Set down exactly the entries below, beginning at their first line and ending at the line with "- Uses the same".

(Beginning of SUPPLIED MATERIAL)

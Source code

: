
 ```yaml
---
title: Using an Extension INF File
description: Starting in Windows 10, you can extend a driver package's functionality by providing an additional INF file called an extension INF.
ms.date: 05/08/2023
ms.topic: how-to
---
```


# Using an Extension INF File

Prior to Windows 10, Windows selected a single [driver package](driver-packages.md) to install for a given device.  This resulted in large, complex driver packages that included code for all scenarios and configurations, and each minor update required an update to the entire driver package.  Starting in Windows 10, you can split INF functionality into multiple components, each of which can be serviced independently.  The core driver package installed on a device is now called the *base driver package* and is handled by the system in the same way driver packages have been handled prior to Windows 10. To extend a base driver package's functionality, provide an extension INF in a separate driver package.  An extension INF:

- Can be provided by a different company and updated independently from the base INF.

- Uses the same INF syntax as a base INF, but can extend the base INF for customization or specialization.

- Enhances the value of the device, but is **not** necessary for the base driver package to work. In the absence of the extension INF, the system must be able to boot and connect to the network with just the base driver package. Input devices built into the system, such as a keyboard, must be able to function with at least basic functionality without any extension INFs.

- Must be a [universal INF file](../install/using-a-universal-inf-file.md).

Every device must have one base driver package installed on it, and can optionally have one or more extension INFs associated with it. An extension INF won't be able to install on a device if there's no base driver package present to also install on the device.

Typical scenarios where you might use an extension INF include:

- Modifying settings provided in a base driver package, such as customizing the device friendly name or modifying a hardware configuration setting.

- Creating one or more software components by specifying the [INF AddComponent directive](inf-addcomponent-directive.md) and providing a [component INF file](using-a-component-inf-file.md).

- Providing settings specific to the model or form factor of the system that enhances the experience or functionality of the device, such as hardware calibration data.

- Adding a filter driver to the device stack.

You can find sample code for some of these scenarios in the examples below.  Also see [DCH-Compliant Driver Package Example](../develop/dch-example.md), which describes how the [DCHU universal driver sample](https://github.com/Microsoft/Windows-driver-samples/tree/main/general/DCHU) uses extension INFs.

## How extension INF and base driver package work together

(End of SUPPLIED MATERIAL)

[EXERCISE SOLUTION]
Source code

:
 ```yaml
---
title: Using an Extension INF File
description: Starting in Windows 10, you can extend a driver package's functionality by providing an additional INF file called an extension INF.
ms.date: 05/08/2023
ms.topic: how-to
---
```


# Using an Extension INF File

Prior to Windows 10, Windows selected a single [driver package](driver-packages.md) to install for a given device.  This resulted in large, complex driver packages that included code for all scenarios and configurations, and each minor update required an update to the entire driver package.  Starting in Windows 10, you can split INF functionality into multiple components, each of which can be serviced independently.  The core driver package installed on a device is now called the *base driver package* and is handled by the system in the same way driver packages have been handled prior to Windows 10. To extend a base driver package's functionality, provide an extension INF in a separate driver package.  An extension INF:

- Can be provided by a different company and updated independently from the base INF.

- Uses the same INF syntax as a base INF, but can extend the base INF for customization or specialization.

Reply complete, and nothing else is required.